**YOUR INSTRUCTIONS:**
Reply with the data below, repeated exactly in full.

**SUPPLIED ENTRIES:**
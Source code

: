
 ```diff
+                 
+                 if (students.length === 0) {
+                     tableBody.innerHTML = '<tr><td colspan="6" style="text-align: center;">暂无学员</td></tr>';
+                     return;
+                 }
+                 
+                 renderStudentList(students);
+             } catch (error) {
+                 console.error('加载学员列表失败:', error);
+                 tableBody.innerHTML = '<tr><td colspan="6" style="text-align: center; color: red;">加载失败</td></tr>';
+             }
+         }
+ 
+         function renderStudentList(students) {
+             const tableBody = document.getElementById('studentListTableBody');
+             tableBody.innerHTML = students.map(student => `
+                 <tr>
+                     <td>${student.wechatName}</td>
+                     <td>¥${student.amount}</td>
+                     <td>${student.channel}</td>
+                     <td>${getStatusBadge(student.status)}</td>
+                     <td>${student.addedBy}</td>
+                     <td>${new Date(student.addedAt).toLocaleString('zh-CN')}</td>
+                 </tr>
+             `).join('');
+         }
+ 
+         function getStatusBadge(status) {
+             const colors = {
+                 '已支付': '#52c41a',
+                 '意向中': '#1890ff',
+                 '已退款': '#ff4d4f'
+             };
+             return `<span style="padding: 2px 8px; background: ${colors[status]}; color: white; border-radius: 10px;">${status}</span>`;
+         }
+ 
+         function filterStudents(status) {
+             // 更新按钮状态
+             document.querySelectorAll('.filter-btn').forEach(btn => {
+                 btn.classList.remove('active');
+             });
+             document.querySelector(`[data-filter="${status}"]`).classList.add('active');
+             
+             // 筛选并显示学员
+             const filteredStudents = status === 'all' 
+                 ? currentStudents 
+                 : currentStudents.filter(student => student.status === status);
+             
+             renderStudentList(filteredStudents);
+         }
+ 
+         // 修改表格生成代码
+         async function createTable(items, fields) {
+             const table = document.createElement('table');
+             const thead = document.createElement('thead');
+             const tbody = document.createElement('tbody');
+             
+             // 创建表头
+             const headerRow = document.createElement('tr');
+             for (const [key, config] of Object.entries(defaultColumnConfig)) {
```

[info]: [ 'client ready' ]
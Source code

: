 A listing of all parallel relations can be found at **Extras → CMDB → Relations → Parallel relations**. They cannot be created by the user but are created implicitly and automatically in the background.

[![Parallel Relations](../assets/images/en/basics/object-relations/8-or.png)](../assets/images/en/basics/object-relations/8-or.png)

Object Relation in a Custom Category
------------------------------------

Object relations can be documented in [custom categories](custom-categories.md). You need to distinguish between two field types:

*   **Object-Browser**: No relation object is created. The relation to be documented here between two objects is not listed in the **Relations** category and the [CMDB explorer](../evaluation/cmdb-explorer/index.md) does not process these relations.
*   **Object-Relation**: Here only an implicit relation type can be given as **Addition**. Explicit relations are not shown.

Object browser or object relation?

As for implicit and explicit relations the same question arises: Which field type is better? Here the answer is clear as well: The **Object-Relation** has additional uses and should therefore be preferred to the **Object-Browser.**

**SOLUTION TO THE EXERCISE:**
Source code

:
 ```diff
+                 
+                 if (students.length === 0) {
+                     tableBody.innerHTML = '<tr><td colspan="6" style="text-align: center;">暂无学员</td></tr>';
+                     return;
+                 }
+                 
+                 renderStudentList(students);
+             } catch (error) {
+                 console.error('加载学员列表失败:', error);
+                 tableBody.innerHTML = '<tr><td colspan="6" style="text-align: center; color: red;">加载失败</td></tr>';
+             }
+         }
+ 
+         function renderStudentList(students) {
+             const tableBody = document.getElementById('studentListTableBody');
+             tableBody.innerHTML = students.map(student => `
+                 <tr>
+                     <td>${student.wechatName}</td>
+                     <td>¥${student.amount}</td>
+                     <td>${student.channel}</td>
+                     <td>${getStatusBadge(student.status)}</td>
+                     <td>${student.addedBy}</td>
+                     <td>${new Date(student.addedAt).toLocaleString('zh-CN')}</td>
+                 </tr>
+             `).join('');
+         }
+ 
+         function getStatusBadge(status) {
+             const colors = {
+                 '已支付': '#52c41a',
+                 '意向中': '#1890ff',
+                 '已退款': '#ff4d4f'
+             };
+             return `<span style="padding: 2px 8px; background: ${colors[status]}; color: white; border-radius: 10px;">${status}</span>`;
+         }
+ 
+         function filterStudents(status) {
+             // 更新按钮状态
+             document.querySelectorAll('.filter-btn').forEach(btn => {
+                 btn.classList.remove('active');
+             });
+             document.querySelector(`[data-filter="${status}"]`).classList.add('active');
+             
+             // 筛选并显示学员
+             const filteredStudents = status === 'all' 
+                 ? currentStudents 
+                 : currentStudents.filter(student => student.status === status);
+             
+             renderStudentList(filteredStudents);
+         }
+ 
+         // 修改表格生成代码
+         async function createTable(items, fields) {
+             const table = document.createElement('table');
+             const thead = document.createElement('thead');
+             const tbody = document.createElement('tbody');
+             
+             // 创建表头
+             const headerRow = document.createElement('tr');
+             for (const [key, config] of Object.entries(defaultColumnConfig)) {
```

[info]: [ 'client ready' ]
Source code

: A listing of all parallel relations can be found at **Extras → CMDB → Relations → Parallel relations**. They cannot be created by the user but are created implicitly and automatically in the background.

[![Parallel Relations](../assets/images/en/basics/object-relations/8-or.png)](../assets/images/en/basics/object-relations/8-or.png)

Object Relation in a Custom Category
------------------------------------

Object relations can be documented in [custom categories](custom-categories.md). You need to distinguish between two field types:

*   **Object-Browser**: No relation object is created. The relation to be documented here between two objects is not listed in the **Relations** category and the [CMDB explorer](../evaluation/cmdb-explorer/index.md) does not process these relations.
*   **Object-Relation**: Here only an implicit relation type can be given as **Addition**. Explicit relations are not shown.

Object browser or object relation?

As for implicit and explicit relations the same question arises: Which field type is better? Here the answer is clear as well: The **Object-Relation** has additional uses and should therefore be preferred to the **Object-Browser.**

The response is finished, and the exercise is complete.